Eventually the original rate increase proposal was passed, but with stipulations.Residence Services must prove that the 3.5 to 4 percent increase would provide “debt service coverage of 1.2 percent,” according to Beard.

“The numbers we saw didn’t prove to me that that was right,” Beard said.

He also said that the Board wanted to make absolutely sure that all “cost increases were covered from an expense standpoint.”

If Residence Services can prove that the proposed increase would satisfy those stipulations, the entire Board of Trustees will vote on the increase.

According to Beard it will go on the “consent agenda” which means it will be approved pretty much automatically with a vote of confidence from the Fiscal Workgroup.

“That’s why a lot of people are moving (off-campus),” said freshman Danielle Rojas, a resident of Castor Hall.

In fact, of a dozen students asked about the new rate increase, they all said they planned to move off campus after this year.

Many students felt they were overpaying already.

“I don’t appreciate the housing conditions compared to what I pay,” said freshman Matthew Guzman, a resident of Zeta Hall. He added that Residence Services could probably operate more efficiently than it does now. “Instead of constantly repairing things, why don’t they replace things?” he said.
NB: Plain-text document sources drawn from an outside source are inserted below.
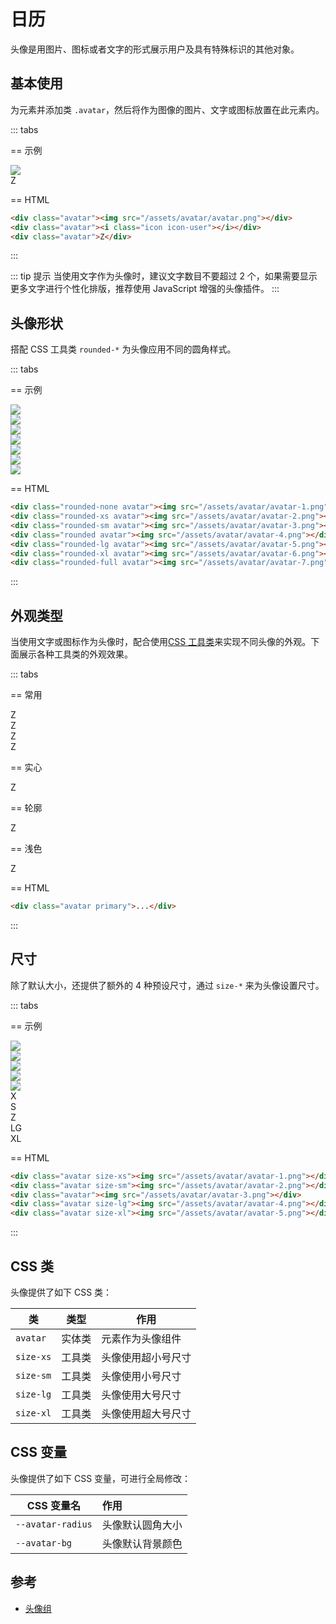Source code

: # 日历

头像是用图片、图标或者文字的形式展示用户及具有特殊标识的其他对象。

## 基本使用

为元素并添加类 `.avatar`，然后将作为图像的图片、文字或图标放置在此元素内。

::: tabs

== 示例

<Example class="flex gap-4">
  <div class="avatar"><img src="/assets/avatar/avatar.png"></div>
  <div class="avatar"><i class="icon icon-user"></i></div>
  <div class="avatar">Z</div>
</Example>

== HTML

```html
<div class="avatar"><img src="/assets/avatar/avatar.png"></div>
<div class="avatar"><i class="icon icon-user"></i></div>
<div class="avatar">Z</div>
```

:::

::: tip 提示
当使用文字作为头像时，建议文字数目不要超过 2 个，如果需要显示更多文字进行个性化排版，推荐使用 JavaScript 增强的头像插件。
:::

## 头像形状

搭配 CSS 工具类 `rounded-*` 为头像应用不同的圆角样式。

::: tabs

== 示例

<Example class="flex flex-wrap gap-4">
  <div class="rounded-none avatar"><img src="/assets/avatar/avatar-1.png"></div>
  <div class="rounded-xs avatar"><img src="/assets/avatar/avatar-2.png"></div>
  <div class="rounded-sm avatar"><img src="/assets/avatar/avatar-3.png"></div>
  <div class="rounded avatar"><img src="/assets/avatar/avatar-4.png"></div>
  <div class="rounded-lg avatar"><img src="/assets/avatar/avatar-5.png"></div>
  <div class="rounded-xl avatar"><img src="/assets/avatar/avatar-6.png"></div>
  <div class="rounded-full avatar"><img src="/assets/avatar/avatar-7.png"></div>
</Example>

== HTML

```html
<div class="rounded-none avatar"><img src="/assets/avatar/avatar-1.png"></div>
<div class="rounded-xs avatar"><img src="/assets/avatar/avatar-2.png"></div>
<div class="rounded-sm avatar"><img src="/assets/avatar/avatar-3.png"></div>
<div class="rounded avatar"><img src="/assets/avatar/avatar-4.png"></div>
<div class="rounded-lg avatar"><img src="/assets/avatar/avatar-5.png"></div>
<div class="rounded-xl avatar"><img src="/assets/avatar/avatar-6.png"></div>
<div class="rounded-full avatar"><img src="/assets/avatar/avatar-7.png"></div>
```

:::

## 外观类型

当使用文字或图标作为头像时，配合使用[CSS 工具类](/utilities/)来实现不同头像的外观。下面展示各种工具类的外观效果。


::: tabs

== 常用

<Example class="space-x-4">
  <div class="avatar primary">Z</div>
  <div class="avatar primary-pale rounded-xl">Z</div>
  <div class="avatar primary-outline rounded-full">Z</div>
  <div class="avatar inverse rounded-none">Z</div>
</Example>

== 实心

<Example class="space-x-4">
  <div v-for="skin in skinList" class="avatar" :class="skin">Z</div>
</Example>

== 轮廓

<Example class="space-x-4">
  <div v-for="skin in skinList" class="avatar" :class="`${skin}-outline`">Z</div>
</Example>

== 浅色

<Example class="space-x-4">
  <div v-for="skin in skinList" class="avatar" :class="`${skin}-pale`">Z</div>
</Example>

== HTML

```html
<div class="avatar primary">...</div>
```

:::

## 尺寸

除了默认大小，还提供了额外的 4 种预设尺寸，通过 `size-*` 来为头像设置尺寸。

::: tabs

== 示例

<Example class="space-y-4">
  <div class="flex flex-wrap items-end gap-4">
    <div class="avatar size-xs"><img src="/assets/avatar/avatar-1.png"></div>
    <div class="avatar size-sm"><img src="/assets/avatar/avatar-2.png"></div>
    <div class="avatar"><img src="/assets/avatar/avatar-3.png"></div>
    <div class="avatar size-lg"><img src="/assets/avatar/avatar-4.png"></div>
    <div class="avatar size-xl"><img src="/assets/avatar/avatar-5.png"></div>
  </div>
  <div class="flex flex-wrap items-end gap-4">
    <div class="avatar size-xs">X</div>
    <div class="avatar size-sm">S</div>
    <div class="avatar">Z</div>
    <div class="avatar size-lg">LG</div>
    <div class="avatar size-xl">XL</div>
  </div>
</Example>

== HTML

```html
<div class="avatar size-xs"><img src="/assets/avatar/avatar-1.png"></div>
<div class="avatar size-sm"><img src="/assets/avatar/avatar-2.png"></div>
<div class="avatar"><img src="/assets/avatar/avatar-3.png"></div>
<div class="avatar size-lg"><img src="/assets/avatar/avatar-4.png"></div>
<div class="avatar size-xl"><img src="/assets/avatar/avatar-5.png"></div>
```
:::

## CSS 类

头像提供了如下 CSS 类：

| 类        | 类型           | 作用  |
| ------------- |:-------------:| ----- |
| `avatar`      | 实体类 | 元素作为头像组件 |
| `size-xs`      | 工具类      |   头像使用超小号尺寸 |
| `size-sm`      | 工具类      |   头像使用小号尺寸 |
| `size-lg`      | 工具类      |   头像使用大号尺寸 |
| `size-xl`      | 工具类      |   头像使用超大号尺寸 |

## CSS 变量

头像提供了如下 CSS 变量，可进行全局修改：

| CSS 变量名        | 作用           |
| ------------- |:------------- |
| `--avatar-radius`      | 头像默认圆角大小 |
| `--avatar-bg`      | 头像默认背景颜色 |

## 参考

- [头像组](/lib/components/avatar-group/index.html)

<script setup>
const skinList = 'primary,secondary,success,warning,danger,important,special,gray'.split(',');
</script>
Students also know of the deals waiting for them just off campus.

“You could pay the same and live off campus with a bigger room and your own bathroom,” said freshman Ryan Johnson, a resident of Beta Hall.

Kane believes that Residence Services won’t have too much trouble filling up all of its housing, though.
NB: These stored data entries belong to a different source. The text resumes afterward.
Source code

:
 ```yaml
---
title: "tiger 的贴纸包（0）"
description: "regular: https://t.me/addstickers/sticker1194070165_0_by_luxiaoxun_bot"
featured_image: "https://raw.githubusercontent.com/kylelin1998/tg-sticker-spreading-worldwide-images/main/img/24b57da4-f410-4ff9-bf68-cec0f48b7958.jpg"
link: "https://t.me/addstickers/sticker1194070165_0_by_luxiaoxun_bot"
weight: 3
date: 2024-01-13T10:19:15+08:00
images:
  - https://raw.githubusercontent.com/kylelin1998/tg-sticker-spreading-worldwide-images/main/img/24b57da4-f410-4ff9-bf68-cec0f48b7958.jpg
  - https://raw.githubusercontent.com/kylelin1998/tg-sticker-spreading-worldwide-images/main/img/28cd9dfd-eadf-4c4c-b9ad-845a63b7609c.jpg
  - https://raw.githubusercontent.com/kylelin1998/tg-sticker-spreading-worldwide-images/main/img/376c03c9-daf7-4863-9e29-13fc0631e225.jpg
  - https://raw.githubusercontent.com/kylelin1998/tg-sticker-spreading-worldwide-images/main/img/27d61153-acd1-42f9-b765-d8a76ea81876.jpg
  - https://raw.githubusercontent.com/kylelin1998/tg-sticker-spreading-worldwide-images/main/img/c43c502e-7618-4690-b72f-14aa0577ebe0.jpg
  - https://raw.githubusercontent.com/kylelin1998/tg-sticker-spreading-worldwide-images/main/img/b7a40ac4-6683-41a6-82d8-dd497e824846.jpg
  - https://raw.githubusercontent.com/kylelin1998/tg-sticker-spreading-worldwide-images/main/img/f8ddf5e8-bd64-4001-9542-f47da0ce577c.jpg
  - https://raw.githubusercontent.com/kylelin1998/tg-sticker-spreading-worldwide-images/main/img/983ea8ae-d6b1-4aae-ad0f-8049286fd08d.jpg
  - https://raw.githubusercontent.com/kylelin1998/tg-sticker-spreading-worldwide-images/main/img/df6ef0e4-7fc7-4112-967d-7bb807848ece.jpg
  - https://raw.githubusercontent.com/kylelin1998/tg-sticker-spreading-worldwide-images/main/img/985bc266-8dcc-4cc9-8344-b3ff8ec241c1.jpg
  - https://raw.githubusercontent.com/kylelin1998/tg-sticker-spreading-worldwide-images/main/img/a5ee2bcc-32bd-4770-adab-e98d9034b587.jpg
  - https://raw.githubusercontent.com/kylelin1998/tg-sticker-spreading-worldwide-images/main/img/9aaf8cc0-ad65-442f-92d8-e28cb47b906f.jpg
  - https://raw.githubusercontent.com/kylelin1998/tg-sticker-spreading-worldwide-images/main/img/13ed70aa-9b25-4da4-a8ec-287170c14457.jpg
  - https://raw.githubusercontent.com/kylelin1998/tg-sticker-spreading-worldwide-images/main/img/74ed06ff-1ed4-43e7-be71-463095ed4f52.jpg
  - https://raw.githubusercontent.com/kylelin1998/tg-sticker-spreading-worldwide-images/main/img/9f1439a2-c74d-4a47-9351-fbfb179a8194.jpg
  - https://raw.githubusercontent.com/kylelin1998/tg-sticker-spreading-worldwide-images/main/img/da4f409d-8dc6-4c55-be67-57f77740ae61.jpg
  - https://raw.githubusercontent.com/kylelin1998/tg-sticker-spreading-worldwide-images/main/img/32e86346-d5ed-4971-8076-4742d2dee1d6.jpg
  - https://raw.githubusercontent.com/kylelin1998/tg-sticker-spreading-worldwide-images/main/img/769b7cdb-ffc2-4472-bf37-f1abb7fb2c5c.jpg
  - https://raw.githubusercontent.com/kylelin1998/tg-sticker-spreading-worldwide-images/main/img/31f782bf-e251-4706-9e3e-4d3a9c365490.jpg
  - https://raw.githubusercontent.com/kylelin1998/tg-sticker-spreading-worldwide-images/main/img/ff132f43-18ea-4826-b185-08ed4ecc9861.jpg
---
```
“We turned away about a hundred students this past August that couldn’t live with us because we were full,” Kane said.

Every student who was asked about the rate increase was surprised to hear about the new cable package that is included in the increase.

“They (the Residence Hall Association) … made the proposal that they wanted more channels and told me that they were willing to pay additional funds to have those channels,” Kane said.

The RHA was unable to be reached for comment.

Disney, FX, The History Channeland the Food Network, as well as seven premium HBO channels, will be added to the on-campus cable package.